The failure to respond at this point of need is described in the safeguarding practice review. It is shown to be systemic, endemic and moreover not unique to Surrey local authority. In spite of this recommendations not only fail to adequately address these failures but would further exacerbate them by increasing pressures on teams already at breaking point.
Dysfunctional practice
The review describes significant time pressures and impact on practice with a “focus on speedy throughput”. Tight timescales and volume of referrals meaning that there was “only a superficial analysis of known information”. It is clear that this was ongoing, with managers explaining that while in theory more time could be requested for a case that “the relentless day to day need to process requests for support meant that in practice social workers would be unlikely to request additional time”.
The review details a significant disconnect between official policy and the day-to-day functioning of the team, to which senior managers were seemingly blind. While police checks were intended to be standard practice with such referrals, the practice of the team was only to do so when there were direct allegations made against an adult. Non accidental injury should have triggered a strategy meeting from which a s47 investigation would likely have been decided. Instead team culture was a “proportionate approach” to requesting such checks, with the other steps then not being triggered. The review makes clear that this is not unique to Surrey but instead is common across many areas.
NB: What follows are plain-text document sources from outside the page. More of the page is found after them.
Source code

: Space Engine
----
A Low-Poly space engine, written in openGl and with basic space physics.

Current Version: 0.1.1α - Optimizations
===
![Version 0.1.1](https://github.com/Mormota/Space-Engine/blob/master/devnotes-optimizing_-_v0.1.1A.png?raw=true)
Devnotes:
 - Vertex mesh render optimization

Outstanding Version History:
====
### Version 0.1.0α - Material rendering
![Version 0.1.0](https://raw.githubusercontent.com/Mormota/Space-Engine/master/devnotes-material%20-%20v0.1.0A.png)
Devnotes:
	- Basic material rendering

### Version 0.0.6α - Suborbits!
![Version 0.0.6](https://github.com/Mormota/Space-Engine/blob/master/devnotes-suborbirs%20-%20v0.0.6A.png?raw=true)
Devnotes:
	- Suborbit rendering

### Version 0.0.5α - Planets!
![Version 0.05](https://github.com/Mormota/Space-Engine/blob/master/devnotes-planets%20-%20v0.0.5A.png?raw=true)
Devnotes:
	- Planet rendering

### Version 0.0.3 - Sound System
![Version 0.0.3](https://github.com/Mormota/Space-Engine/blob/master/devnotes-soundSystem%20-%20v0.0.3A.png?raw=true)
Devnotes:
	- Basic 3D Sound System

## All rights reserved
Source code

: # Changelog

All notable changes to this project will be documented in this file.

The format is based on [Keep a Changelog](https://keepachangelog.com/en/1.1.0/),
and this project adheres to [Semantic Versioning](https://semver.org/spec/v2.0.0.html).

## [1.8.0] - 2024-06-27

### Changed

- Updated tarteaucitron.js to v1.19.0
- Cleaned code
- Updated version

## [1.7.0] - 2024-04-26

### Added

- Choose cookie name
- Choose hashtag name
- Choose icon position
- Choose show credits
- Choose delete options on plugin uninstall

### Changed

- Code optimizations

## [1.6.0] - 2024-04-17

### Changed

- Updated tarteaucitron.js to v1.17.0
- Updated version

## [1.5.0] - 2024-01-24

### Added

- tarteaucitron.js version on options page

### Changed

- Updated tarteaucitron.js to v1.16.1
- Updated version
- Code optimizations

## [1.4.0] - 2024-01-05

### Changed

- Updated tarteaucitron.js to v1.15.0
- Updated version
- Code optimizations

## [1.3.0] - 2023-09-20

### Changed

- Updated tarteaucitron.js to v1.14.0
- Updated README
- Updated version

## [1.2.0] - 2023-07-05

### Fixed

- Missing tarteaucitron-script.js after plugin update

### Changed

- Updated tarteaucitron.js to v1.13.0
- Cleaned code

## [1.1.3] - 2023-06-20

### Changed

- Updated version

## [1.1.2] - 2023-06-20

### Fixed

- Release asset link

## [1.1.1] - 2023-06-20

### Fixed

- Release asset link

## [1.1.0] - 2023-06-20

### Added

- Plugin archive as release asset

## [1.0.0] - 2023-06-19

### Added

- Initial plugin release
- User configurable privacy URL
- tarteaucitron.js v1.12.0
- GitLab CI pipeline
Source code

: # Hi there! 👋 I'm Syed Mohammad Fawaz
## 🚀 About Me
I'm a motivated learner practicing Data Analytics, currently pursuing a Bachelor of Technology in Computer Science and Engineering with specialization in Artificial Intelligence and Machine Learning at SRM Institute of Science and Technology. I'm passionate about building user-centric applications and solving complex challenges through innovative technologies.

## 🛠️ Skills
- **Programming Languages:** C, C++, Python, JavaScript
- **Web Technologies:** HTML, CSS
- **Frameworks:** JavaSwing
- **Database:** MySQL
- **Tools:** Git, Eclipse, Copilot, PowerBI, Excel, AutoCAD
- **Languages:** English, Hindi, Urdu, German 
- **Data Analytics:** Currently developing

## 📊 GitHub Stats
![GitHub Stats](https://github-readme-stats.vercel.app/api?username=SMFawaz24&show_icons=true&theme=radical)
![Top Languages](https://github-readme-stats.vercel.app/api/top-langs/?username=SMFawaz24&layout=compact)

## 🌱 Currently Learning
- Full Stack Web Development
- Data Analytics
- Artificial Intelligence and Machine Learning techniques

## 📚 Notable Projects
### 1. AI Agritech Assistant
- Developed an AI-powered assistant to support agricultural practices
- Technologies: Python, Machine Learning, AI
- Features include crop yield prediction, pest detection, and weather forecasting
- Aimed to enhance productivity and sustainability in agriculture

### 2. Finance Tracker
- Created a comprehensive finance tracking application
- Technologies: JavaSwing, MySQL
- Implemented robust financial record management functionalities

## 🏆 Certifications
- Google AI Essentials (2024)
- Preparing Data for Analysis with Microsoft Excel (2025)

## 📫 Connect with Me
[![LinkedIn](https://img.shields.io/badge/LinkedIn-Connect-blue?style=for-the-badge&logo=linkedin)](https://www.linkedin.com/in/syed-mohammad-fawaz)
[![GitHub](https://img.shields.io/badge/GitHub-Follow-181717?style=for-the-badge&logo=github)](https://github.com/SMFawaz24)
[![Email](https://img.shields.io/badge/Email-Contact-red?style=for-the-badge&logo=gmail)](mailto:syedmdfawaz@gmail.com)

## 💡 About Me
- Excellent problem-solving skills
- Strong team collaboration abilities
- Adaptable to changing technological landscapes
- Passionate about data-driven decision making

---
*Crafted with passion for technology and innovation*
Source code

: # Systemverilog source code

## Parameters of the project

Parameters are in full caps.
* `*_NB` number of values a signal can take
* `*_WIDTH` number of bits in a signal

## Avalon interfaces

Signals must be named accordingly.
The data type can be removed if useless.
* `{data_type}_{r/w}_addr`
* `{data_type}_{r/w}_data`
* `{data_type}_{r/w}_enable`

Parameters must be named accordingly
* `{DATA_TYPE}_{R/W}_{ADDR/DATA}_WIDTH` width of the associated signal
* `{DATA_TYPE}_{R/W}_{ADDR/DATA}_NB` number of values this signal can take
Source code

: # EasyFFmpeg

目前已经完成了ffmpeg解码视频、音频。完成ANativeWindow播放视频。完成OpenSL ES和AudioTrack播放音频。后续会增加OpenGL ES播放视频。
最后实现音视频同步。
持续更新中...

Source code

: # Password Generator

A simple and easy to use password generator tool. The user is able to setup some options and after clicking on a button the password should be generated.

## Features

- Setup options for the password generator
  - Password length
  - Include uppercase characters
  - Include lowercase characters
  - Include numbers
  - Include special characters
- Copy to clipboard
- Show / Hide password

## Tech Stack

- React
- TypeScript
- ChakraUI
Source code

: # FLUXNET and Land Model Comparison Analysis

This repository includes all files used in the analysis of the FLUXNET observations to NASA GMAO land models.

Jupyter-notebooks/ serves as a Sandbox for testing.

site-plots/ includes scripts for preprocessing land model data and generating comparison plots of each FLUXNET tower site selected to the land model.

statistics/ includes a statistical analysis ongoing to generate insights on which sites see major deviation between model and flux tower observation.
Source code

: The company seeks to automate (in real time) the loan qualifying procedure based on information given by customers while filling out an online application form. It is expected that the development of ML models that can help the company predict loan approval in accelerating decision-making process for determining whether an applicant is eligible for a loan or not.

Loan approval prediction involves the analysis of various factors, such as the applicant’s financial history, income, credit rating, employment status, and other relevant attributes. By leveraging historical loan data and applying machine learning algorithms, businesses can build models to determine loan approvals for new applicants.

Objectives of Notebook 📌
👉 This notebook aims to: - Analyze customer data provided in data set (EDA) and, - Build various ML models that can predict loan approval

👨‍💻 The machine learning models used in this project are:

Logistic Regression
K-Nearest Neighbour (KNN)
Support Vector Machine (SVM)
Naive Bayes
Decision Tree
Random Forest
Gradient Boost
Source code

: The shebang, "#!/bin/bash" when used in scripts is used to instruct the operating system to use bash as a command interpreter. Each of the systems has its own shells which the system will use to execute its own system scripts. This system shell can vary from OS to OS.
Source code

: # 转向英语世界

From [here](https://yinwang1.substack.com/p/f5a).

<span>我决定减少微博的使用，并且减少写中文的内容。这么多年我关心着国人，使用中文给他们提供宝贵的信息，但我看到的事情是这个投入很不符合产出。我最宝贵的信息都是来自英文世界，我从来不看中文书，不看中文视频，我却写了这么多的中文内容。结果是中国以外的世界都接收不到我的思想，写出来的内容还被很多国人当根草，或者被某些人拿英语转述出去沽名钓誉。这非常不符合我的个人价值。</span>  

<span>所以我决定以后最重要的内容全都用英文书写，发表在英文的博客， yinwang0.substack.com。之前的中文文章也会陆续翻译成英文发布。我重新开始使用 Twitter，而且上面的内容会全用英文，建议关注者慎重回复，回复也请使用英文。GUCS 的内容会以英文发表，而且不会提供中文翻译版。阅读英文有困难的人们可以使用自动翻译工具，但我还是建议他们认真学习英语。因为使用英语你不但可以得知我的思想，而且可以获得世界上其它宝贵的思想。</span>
This is a description of a system at breaking point. Children known to be suffering or at risk of significant harm will continue to be failed if this is allowed to continue.
What is to be done to achieve change? A first vital step is to reject the false narrative of hidden children. A second is that we must insist on action to address the twin drivers of this tsunami of need and overwhelming numbers of referrals. The growing inequality, levels of poverty in conjunction with ongoing cuts to public sector funding resulting in loss of vital support and services. The evidenced shift of local authorities away from providing the support that families need and ask for and instead to investigating them puts further pressure on social work teams.
While addressing the drivers of this dangerous reality continues to be politically unpopular – with the focus firmly on expanding state oversight and power – it is vital that we continue to speak up because this is the gaping hole through which children like Sara fall.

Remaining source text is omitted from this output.